Inevitable. El amor tiene esas cosas: crea unidades. Coge a dos seres partidos por la soledad y los une. Pero el amor en tiempos de cólera no es el mismo amor que el que nace, crece y vive en tiempos de paz. Edurne siente que hace mil años desde el último beso, desde la despedida el día antes de acudir al médico a por el veredicto. Si ya no puede correr, ¿cómo podrá amar?
—Cógelo, por favor —insiste su madre al ver que ella ni se mueve.
—No.
—Edurne...
—Dile que no estoy.
—¿Cómo no vas a estar, por Dios? ¡No se lo hagas más difícil! ¿O te crees que él no lo está pasando mal!
Viven en una ciudad pequeña, o un pueblo grande, según como se mire. Las noticias vuelan rápido, porque los horizontes están cercanos. Más allá de las montañas, no hay nada. La capital, aunque esté a quince minutos en coche, es una quimera.
—Mamá, no estoy...
¿Iba a decir preparada? ¿Cuándo lo estará?
Tal vez sea cierto que Antonio no merezca esto.

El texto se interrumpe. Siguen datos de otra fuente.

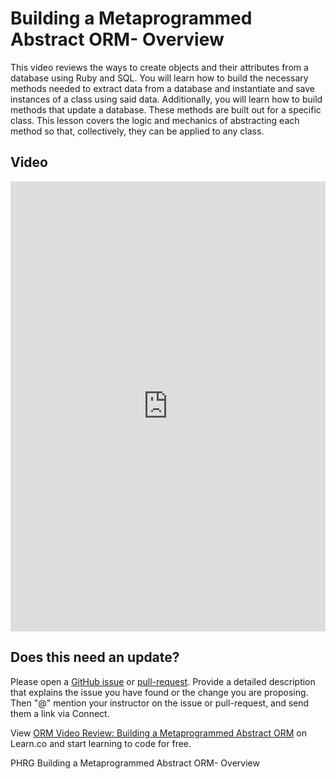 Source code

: # Building a Metaprogrammed Abstract ORM- Overview
This video reviews the ways to create objects and their attributes from a database using Ruby and SQL. You will learn how to build the necessary methods needed to extract data from a database and instantiate and save instances of a class using said data. Additionally, you will learn how to build methods that update a database. These methods are built out for a specific class. This lesson covers the logic and mechanics of abstracting each method so that, collectively, they can be applied to any class.

## Video
<iframe width="100%" height="720" src="https://www.youtube.com/embed/hts7TjpPw-8" frameborder="0" allowfullscreen></iframe>

## Does this need an update?
Please open a [GitHub issue](https://github.com/learn-co-curriculum/phrg-orm-video-review-building-a-metaprogrammed-abstract-orm/issues) or [pull-request](https://github.com/learn-co-curriculum/phrg-orm-video-review-building-a-metaprogrammed-abstract-orm/pulls). Provide a detailed description that explains the issue you have found or the change you are proposing. Then "@" mention your instructor on the issue or pull-request, and send them a link via Connect.

<p class='util--hide'>View <a href='https://learn.co/lessons/orm-video-review-building-a-metaprogrammed-abstract-orm'>ORM Video Review: Building a Metaprogrammed Abstract ORM</a> on Learn.co and start learning to code for free.</p>
<p data-visibility='hidden'>PHRG Building a Metaprogrammed Abstract ORM- Overview</p>
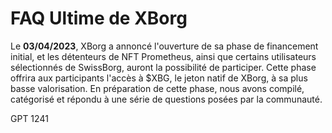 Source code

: # FAQ Ultime de XBorg

Le **03/04/2023**, XBorg a annoncé l'ouverture de sa phase de financement initial, et les détenteurs de NFT Prometheus, ainsi que certains utilisateurs sélectionnés de SwissBorg, auront la possibilité de participer. Cette phase offrira aux participants l'accès à $XBG, le jeton natif de XBorg, à sa plus basse valorisation. En préparation de cette phase, nous avons compilé, catégorisé et répondu à une série de questions posées par la communauté.

GPT 1241
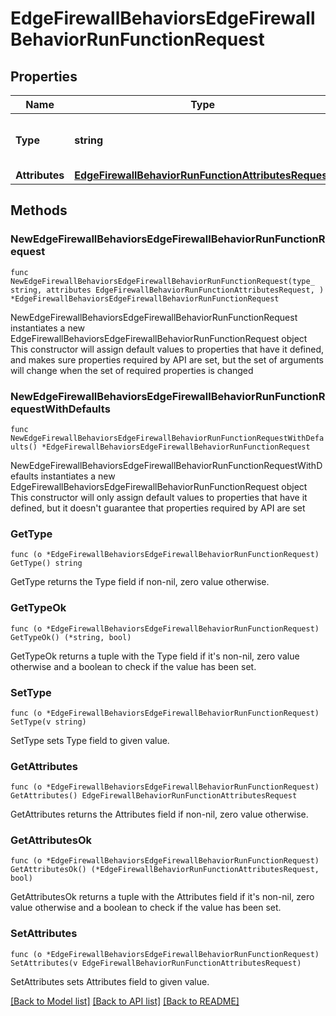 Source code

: # EdgeFirewallBehaviorsEdgeFirewallBehaviorRunFunctionRequest

## Properties

Name | Type | Description | Notes
------------ | ------------- | ------------- | -------------
**Type** | **string** | * &#x60;run_function&#x60; - run_function | 
**Attributes** | [**EdgeFirewallBehaviorRunFunctionAttributesRequest**](EdgeFirewallBehaviorRunFunctionAttributesRequest.md) |  | 

## Methods

### NewEdgeFirewallBehaviorsEdgeFirewallBehaviorRunFunctionRequest

`func NewEdgeFirewallBehaviorsEdgeFirewallBehaviorRunFunctionRequest(type_ string, attributes EdgeFirewallBehaviorRunFunctionAttributesRequest, ) *EdgeFirewallBehaviorsEdgeFirewallBehaviorRunFunctionRequest`

NewEdgeFirewallBehaviorsEdgeFirewallBehaviorRunFunctionRequest instantiates a new EdgeFirewallBehaviorsEdgeFirewallBehaviorRunFunctionRequest object
This constructor will assign default values to properties that have it defined,
and makes sure properties required by API are set, but the set of arguments
will change when the set of required properties is changed

### NewEdgeFirewallBehaviorsEdgeFirewallBehaviorRunFunctionRequestWithDefaults

`func NewEdgeFirewallBehaviorsEdgeFirewallBehaviorRunFunctionRequestWithDefaults() *EdgeFirewallBehaviorsEdgeFirewallBehaviorRunFunctionRequest`

NewEdgeFirewallBehaviorsEdgeFirewallBehaviorRunFunctionRequestWithDefaults instantiates a new EdgeFirewallBehaviorsEdgeFirewallBehaviorRunFunctionRequest object
This constructor will only assign default values to properties that have it defined,
but it doesn't guarantee that properties required by API are set

### GetType

`func (o *EdgeFirewallBehaviorsEdgeFirewallBehaviorRunFunctionRequest) GetType() string`

GetType returns the Type field if non-nil, zero value otherwise.

### GetTypeOk

`func (o *EdgeFirewallBehaviorsEdgeFirewallBehaviorRunFunctionRequest) GetTypeOk() (*string, bool)`

GetTypeOk returns a tuple with the Type field if it's non-nil, zero value otherwise
and a boolean to check if the value has been set.

### SetType

`func (o *EdgeFirewallBehaviorsEdgeFirewallBehaviorRunFunctionRequest) SetType(v string)`

SetType sets Type field to given value.


### GetAttributes

`func (o *EdgeFirewallBehaviorsEdgeFirewallBehaviorRunFunctionRequest) GetAttributes() EdgeFirewallBehaviorRunFunctionAttributesRequest`

GetAttributes returns the Attributes field if non-nil, zero value otherwise.

### GetAttributesOk

`func (o *EdgeFirewallBehaviorsEdgeFirewallBehaviorRunFunctionRequest) GetAttributesOk() (*EdgeFirewallBehaviorRunFunctionAttributesRequest, bool)`

GetAttributesOk returns a tuple with the Attributes field if it's non-nil, zero value otherwise
and a boolean to check if the value has been set.

### SetAttributes

`func (o *EdgeFirewallBehaviorsEdgeFirewallBehaviorRunFunctionRequest) SetAttributes(v EdgeFirewallBehaviorRunFunctionAttributesRequest)`

SetAttributes sets Attributes field to given value.



[[Back to Model list]](../README.md#documentation-for-models) [[Back to API list]](../README.md#documentation-for-api-endpoints) [[Back to README]](../README.md)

Alarga la mano y atrapa el teléfono. Se queda con él y su madre se retira. No escuchará tras la puerta. Confía en ella, así que ni lo comprueba. Hay un derecho a la intimidad que se ha ganado con respeto y por ir siempre de cara a la verdad. Con sus ojos dañados, de mirada concreta y cada vez más puntual, hunde la vista en ese inalámbrico al otro lado del cual está él.
Él.
Fue tan hermoso descubrir el amor...
—¿Sí?
—Edurne —el viento intermedio entre los dos se llena con su nombre—. ¿Cómo estás?